The number of lines containing the word "ssec" is all you should give; count them in the records below.

══ Information supplied ══

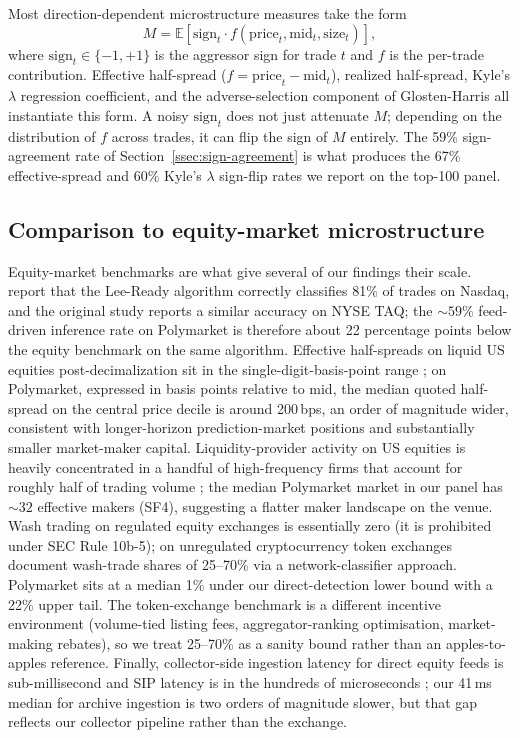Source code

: Most direction-dependent microstructure measures take the form
\begin{equation*}
  M = \mathbb{E}\!\left[
    \mathrm{sign}_t \cdot
    f(\mathrm{price}_t, \mathrm{mid}_t, \mathrm{size}_t)
  \right],
\end{equation*}
where $\mathrm{sign}_t \in \{-1, +1\}$ is the aggressor sign for
trade $t$ and $f$ is the per-trade contribution. Effective half-spread
($f = \mathrm{price}_t - \mathrm{mid}_t$), realized half-spread,
Kyle's $\lambda$ regression coefficient, and the adverse-selection
component of Glosten-Harris all instantiate this form. A noisy $\mathrm{sign}_t$ does not just attenuate $M$; depending on
the distribution of $f$ across trades, it can flip the sign of $M$
entirely. The 59\% sign-agreement rate of
Section~\ref{ssec:sign-agreement} is what produces the 67\%
effective-spread and 60\% Kyle's $\lambda$ sign-flip rates we report
on the top-100 panel.

\subsection{Comparison to equity-market microstructure}\label{ssec:equity-comparison}

Equity-market benchmarks are what give several of our findings their
scale. \citet{ellis-michaely-ohara-2000} report that the Lee-Ready
algorithm correctly classifies 81\% of trades on Nasdaq, and the
original \citet{lee-ready-1991} study reports a similar accuracy on
NYSE TAQ; the $\sim 59\%$ feed-driven inference rate on Polymarket
is therefore about 22 percentage points below the equity benchmark
on the same algorithm.
Effective half-spreads on liquid US equities post-decimalization sit
in the single-digit-basis-point range
\citep{hasbrouck-2007,foucault-pagano-roell-2013}; on Polymarket,
expressed in basis points relative to mid, the median quoted
half-spread on the central price decile is around 200\,bps, an order
of magnitude wider, consistent with longer-horizon prediction-market
positions and substantially smaller market-maker capital.
Liquidity-provider activity on US equities is heavily concentrated
in a handful of high-frequency firms that account for roughly half
of trading volume \citep{brogaard-hendershott-riordan-2014}; the
median Polymarket market in our panel has $\sim 32$ effective makers
(SF4), suggesting a flatter maker landscape on the venue. Wash
trading on regulated equity exchanges is essentially zero (it is
prohibited under SEC Rule 10b-5); on unregulated cryptocurrency
token exchanges \citet{cong-li-tang-yang-2023} document wash-trade shares
of 25--70\% via a network-classifier approach. Polymarket sits at a
median 1\% under our direct-detection lower bound with a 22\% upper
tail. The token-exchange benchmark is a different incentive
environment (volume-tied listing fees, aggregator-ranking
optimisation, market-making rebates), so we treat 25--70\% as a
sanity bound rather than an apples-to-apples reference. Finally,
collector-side ingestion latency for direct equity feeds is
sub-millisecond and SIP latency is in the hundreds of microseconds
\citep{hasbrouck-2007}; our 41\,ms median for archive ingestion is
two orders of magnitude slower, but that gap reflects our
collector pipeline rather than the exchange.
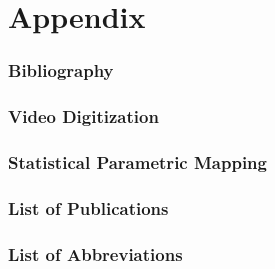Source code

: \documentclass[12pt,a4paper,twoside]{report}
\newcommand\cleartorightpage{%
\clearpage
\hbox{}
}
\newcommand\chng[1]{{\color{darkgreen}#1}}
\begin{document}
\cleartorightpage
\part{Appendix}\label{acknowledgements}

\addtocounter{chapter}{+1}
\setcounter{section}{0}

\singlespacing
\section{Bibliography}
\renewcommand{\bibname}{}
\makeatletter
\renewcommand{\chapter}{\@gobbletwo}
\makeatother



\clearpage
\section{Video Digitization}\label{cpt:digitization}


\clearpage
\section{Statistical Parametric Mapping}\label{cpt:spm1d}


\clearpage
\section{\chng{List of Publications}}\label{cpt:publications}



\clearpage
\section{List of Abbreviations}\label{abbreviations}
\begin{spacing}{1.5}

\end{spacing}
\end{document}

═══

_Solved problem_
2